[Dataset entries]
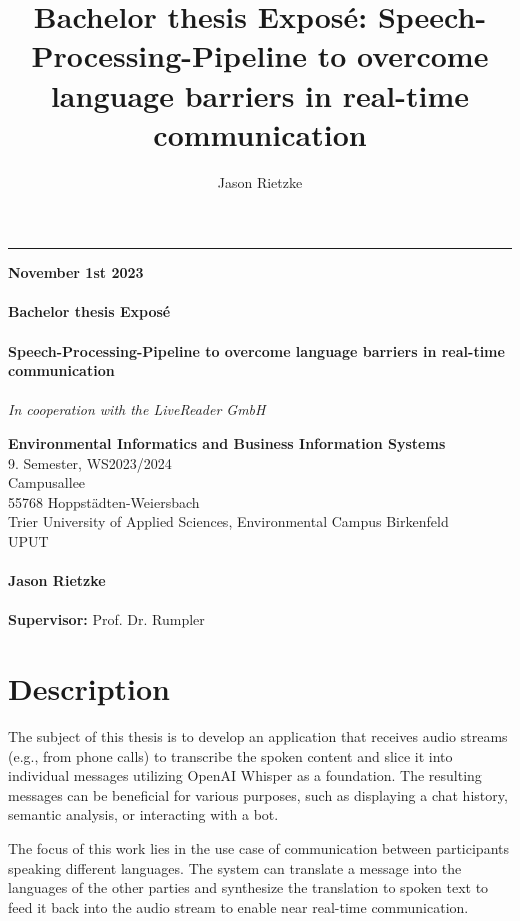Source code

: \documentclass[a4paper,10pt]{article}
\title{Bachelor thesis Exposé: Speech-Processing-Pipeline to overcome language barriers in real-time communication}
\author{Jason Rietzke}
\begin{document}
\begin{titlepage}
	\raggedleft

	\rule{1pt}{\textheight}
	\hspace{0.05\textwidth}
	\parbox[b]{0.85\textwidth}{

		{\textbf{November 1st 2023}}\\\\
		{\Huge\bfseries Bachelor thesis Exposé \\[0.5\baselineskip]}\\[2\baselineskip]
		{\Large\bfseries Speech-Processing-Pipeline to overcome language barriers in real-time communication \\[0.5\baselineskip]}\\[2\baselineskip]
		{\large\textit{In cooperation with the LiveReader GmbH}}\\[4\baselineskip]

		\vspace{0.28\textheight}

		{\textbf{Environmental Informatics and Business Information Systems}\\}
		{9. Semester, WS2023/2024}\\
		{Campusallee}\\
		{55768 Hoppstädten-Weiersbach}\\
		{Trier University of Applied Sciences, Environmental Campus Birkenfeld}\\
		{UPUT}\\
		\\
		{\textbf{Jason Rietzke}\\}
		\\
		{\textbf{Supervisor:} Prof. Dr. Rumpler}\\
	}

\end{titlepage}

\restoregeometry
\nopagecolor


\section{Description}
The subject of this thesis is to develop an application that receives audio streams (e.g., from phone calls) to transcribe the spoken content and slice it into individual messages utilizing OpenAI Whisper as a foundation.
The resulting messages can be beneficial for various purposes, such as displaying a chat history, semantic analysis, or interacting with a bot.

The focus of this work lies in the use case of communication between participants speaking different languages. 
The system can translate a message into the languages of the other parties and synthesize the translation to spoken text to feed it back into the audio stream to enable near real-time communication.
\end{document}

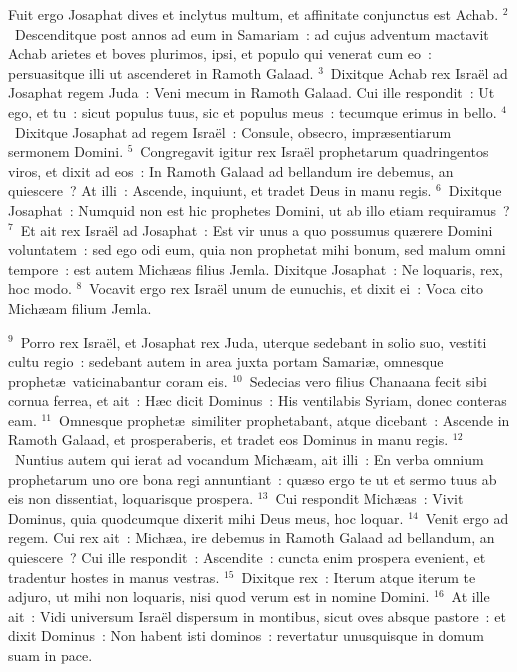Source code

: \lettrine[lines=10,image=true,loversize=0.05,lraise=-0.03]{F}{}uit ergo Josaphat dives et inclytus multum, et affinitate conjunctus est Achab.
${}^{2}$~Descenditque post annos ad eum in Samariam~: ad cujus adventum mactavit Achab arietes et boves plurimos, ipsi, et populo qui venerat cum eo~: persuasitque illi ut ascenderet in Ramoth Galaad.
${}^{3}$~Dixitque Achab rex Isra\"el ad Josaphat regem Juda~: Veni mecum in Ramoth Galaad. Cui ille respondit~: Ut ego, et tu~: sicut populus tuus, sic et populus meus~: tecumque erimus in bello.
${}^{4}$~Dixitque Josaphat ad regem Isra\"el~: Consule, obsecro, impr\ae sentiarum sermonem Domini.
${}^{5}$~Congregavit igitur rex Isra\"el prophetarum quadringentos viros, et dixit ad eos~: In Ramoth Galaad ad bellandum ire debemus, an quiescere~? At illi~: Ascende, inquiunt, et tradet Deus in manu regis.
${}^{6}$~Dixitque Josaphat~: Numquid non est hic prophetes Domini, ut ab illo etiam requiramus~?
${}^{7}$~Et ait rex Isra\"el ad Josaphat~: Est vir unus a quo possumus qu\ae rere Domini voluntatem~: sed ego odi eum, quia non prophetat mihi bonum, sed malum omni tempore~: est autem Mich\ae as filius Jemla. Dixitque Josaphat~: Ne loquaris, rex, hoc modo.
${}^{8}$~Vocavit ergo rex Isra\"el unum de eunuchis, et dixit ei~: Voca cito Mich\ae am filium Jemla.


${}^{9}$~Porro rex Isra\"el, et Josaphat rex Juda, uterque sedebant in solio suo, vestiti cultu regio~: sedebant autem in area juxta portam Samari\ae , omnesque prophet\ae\ vaticinabantur coram eis.
${}^{10}$~Sedecias vero filius Chanaana fecit sibi cornua ferrea, et ait~: H\ae c dicit Dominus~: His ventilabis Syriam, donec conteras eam.
${}^{11}$~Omnesque prophet\ae\ similiter prophetabant, atque dicebant~: Ascende in Ramoth Galaad, et prosperaberis, et tradet eos Dominus in manu regis.
${}^{12}$~Nuntius autem qui ierat ad vocandum Mich\ae am, ait illi~: En verba omnium prophetarum uno ore bona regi annuntiant~: qu\ae so ergo te ut et sermo tuus ab eis non dissentiat, loquarisque prospera.
${}^{13}$~Cui respondit Mich\ae as~: Vivit Dominus, quia quodcumque dixerit mihi Deus meus, hoc loquar.
${}^{14}$~Venit ergo ad regem. Cui rex ait~: Mich\ae a, ire debemus in Ramoth Galaad ad bellandum, an quiescere~? Cui ille respondit~: Ascendite~: cuncta enim prospera evenient, et tradentur hostes in manus vestras.
${}^{15}$~Dixitque rex~: Iterum atque iterum te adjuro, ut mihi non loquaris, nisi quod verum est in nomine Domini.
${}^{16}$~At ille ait~: Vidi universum Isra\"el dispersum in montibus, sicut oves absque pastore~: et dixit Dominus~: Non habent isti dominos~: revertatur unusquisque in domum suam in pace.



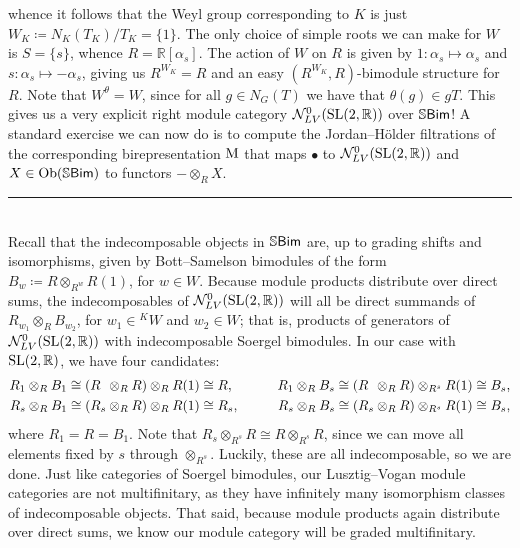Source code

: \begin{example}
whence it follows that the Weyl group corresponding to $K$ is just $W_K \coloneqq N_K(T_K)/T_K = \{1\}$. The only choice of simple roots we can make for $W$ is $S = \{s\}$, whence $R = \mathbb{R}[\alpha_{s}]$. The action of $W$ on $R$ is given by $1 : \alpha_s \mapsto \alpha_s$ and $s : \alpha_s \mapsto -\alpha_s$, giving us $R^{W_K} = R$ and an easy $(R^{W_K}, R)$-bimodule structure for $R$. Note that $W^\theta = W$, since for all $g \in N_G(T)$ we have that $\theta(g) \in gT$. This gives us a very explicit right module category $\mathcal{N}_{LV}^0(\textup{SL}(2, \mathbb{R}))$ over $\mathbb{S}\textup{\textsf{Bim}}$! A standard exercise we can now do is to compute the Jordan--H\"{o}lder filtrations of the corresponding birepresentation $\textup{M}$ that maps $\bullet$ to $\mathcal{N}_{LV}^0(\textup{SL}(2, \mathbb{R}))$ and $X \in \textup{Ob}(\mathbb{S}\textup{\textsf{Bim}})$ to functors $- \otimes_R X$.\\[-1.5\baselineskip]%
\begin{center}
\rule{0.5\linewidth}{1pt}
\end{center}
\noindent\\[-\baselineskip]
\noindent Recall that the indecomposable objects in $\mathbb{S}\textup{\textsf{Bim}}$ are, up to grading shifts and isomorphisms, given by Bott--Samelson bimodules of the form $B_w \coloneqq R \otimes_{R^w} R(1)$, for $w \in W$. Because module products distribute over direct sums, the indecomposables of $\mathcal{N}_{LV}^0(\textup{SL}(2, \mathbb{R}))$ will all be direct summands of $R_{w_1} \otimes_R B_{w_2}$, for $w_1 \in {}^KW$ and $w_2 \in W$; that is, products of generators of $\mathcal{N}_{LV}^0(\textup{SL}(2, \mathbb{R}))$ with indecomposable Soergel bimodules. In our case with $\textup{SL}(2, \mathbb{R})$, we have four candidates:
\begin{alignat*}{2}
R_1 \otimes_R B_1 \cong (R\hphantom{{}_{s}} \otimes_R R) \otimes_R R(1) &\cong R,&\qquad R_1 \otimes_R B_{s} \cong (R\hphantom{{}_{s}} \otimes_R R) \otimes_{R^{s}} R(1) &\cong B_{s},\\
R_{s} \otimes_R B_1 \cong (R_{s} \otimes_R R) \otimes_R R(1) &\cong R_{s},&\qquad R_{s} \otimes_R B_{s} \cong (R_{s} \otimes_R R) \otimes_{R^{s}} R(1) &\cong B_{s},
\end{alignat*}
\noindent where $R_1 = R = B_1$. Note that $R_s \otimes_{R^s} R \cong R \otimes_{R^s} R$, since we can move all elements fixed by $s$ through $\otimes_{R^s}$. Luckily, these are all indecomposable, so we are done. Just like categories of Soergel bimodules, our Lusztig--Vogan module categories are not multifinitary, as they have infinitely many isomorphism classes of indecomposable objects. That said, because module products again distribute over direct sums, we know our module category will be graded multifinitary.\newpage %


\end{example}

** WHAT THIS TASK INVOLVES **
Within the data above, the lines from the one with "University of Applied" to the one with "The focus of" must be repeated exactly; no other line belongs in the answer.

** EXERCISE ANSWER **
		{Trier University of Applied Sciences, Environmental Campus Birkenfeld}\\
		{UPUT}\\
		\\
		{\textbf{Jason Rietzke}\\}
		\\
		{\textbf{Supervisor:} Prof. Dr. Rumpler}\\
	}

\end{titlepage}

\restoregeometry
\nopagecolor


\section{Description}
The subject of this thesis is to develop an application that receives audio streams (e.g., from phone calls) to transcribe the spoken content and slice it into individual messages utilizing OpenAI Whisper as a foundation.
The resulting messages can be beneficial for various purposes, such as displaying a chat history, semantic analysis, or interacting with a bot.

The focus of this work lies in the use case of communication between participants speaking different languages. 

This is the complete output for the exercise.